WHAT IS EXPECTED: Your answer is to be the count alone: the number of lines in the data below where "decoding" appears.

Stored data
******************************
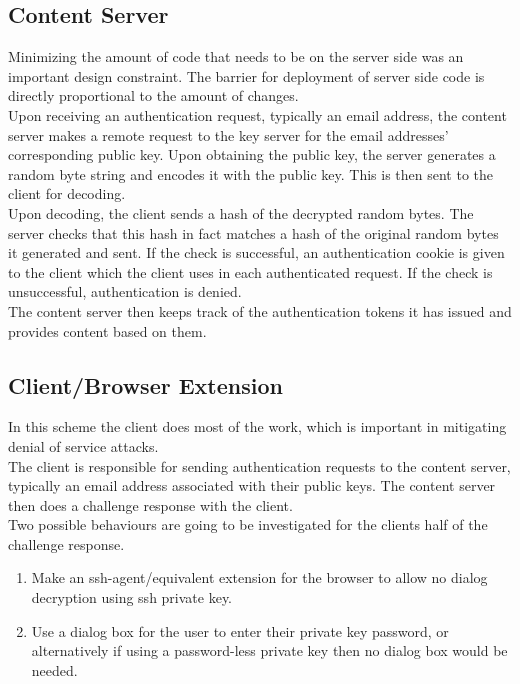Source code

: \documentclass[11pt]{article}
\begin{document}
\subsection{Content Server} \label{sec:sol_server}
Minimizing the amount of code that needs to be on the server side was an important design constraint. The barrier for deployment of server side code is directly proportional to the amount of changes. \\
Upon receiving an authentication request, typically an email address, the content server makes a remote request to the key server for the email addresses' corresponding public key. Upon obtaining the public key, the server generates a random byte string and encodes it with the public key. This is then sent to the client for decoding. \\
Upon decoding, the client sends a hash of the decrypted random bytes. The server checks that this hash in fact matches a hash of the original random bytes it generated and sent. If the check is successful, an authentication cookie is given to the client which the client uses in each authenticated request. If the check is unsuccessful, authentication is denied. \\
The content server then keeps track of the authentication tokens it has issued and provides content based on them.

\subsection{Client/Browser Extension} \label{sec:sol_client}
In this scheme the client does most of the work, which is important in mitigating denial of service attacks.  \\
The client is responsible for sending authentication requests to the content server, typically an email address associated with their public keys. The content server then does a challenge response with the client. \\
Two possible behaviours are going to be investigated for the clients half of the challenge response. \\
\begin{enumerate}
	\item Make an ssh-agent/equivalent extension for the browser to allow no dialog decryption using ssh private key.
	\item Use a dialog box for the user to enter their private key password, or alternatively if using a password-less private key then no dialog box would be needed.
\end{enumerate}
\end{document}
******************************
FINISHED TASK: 2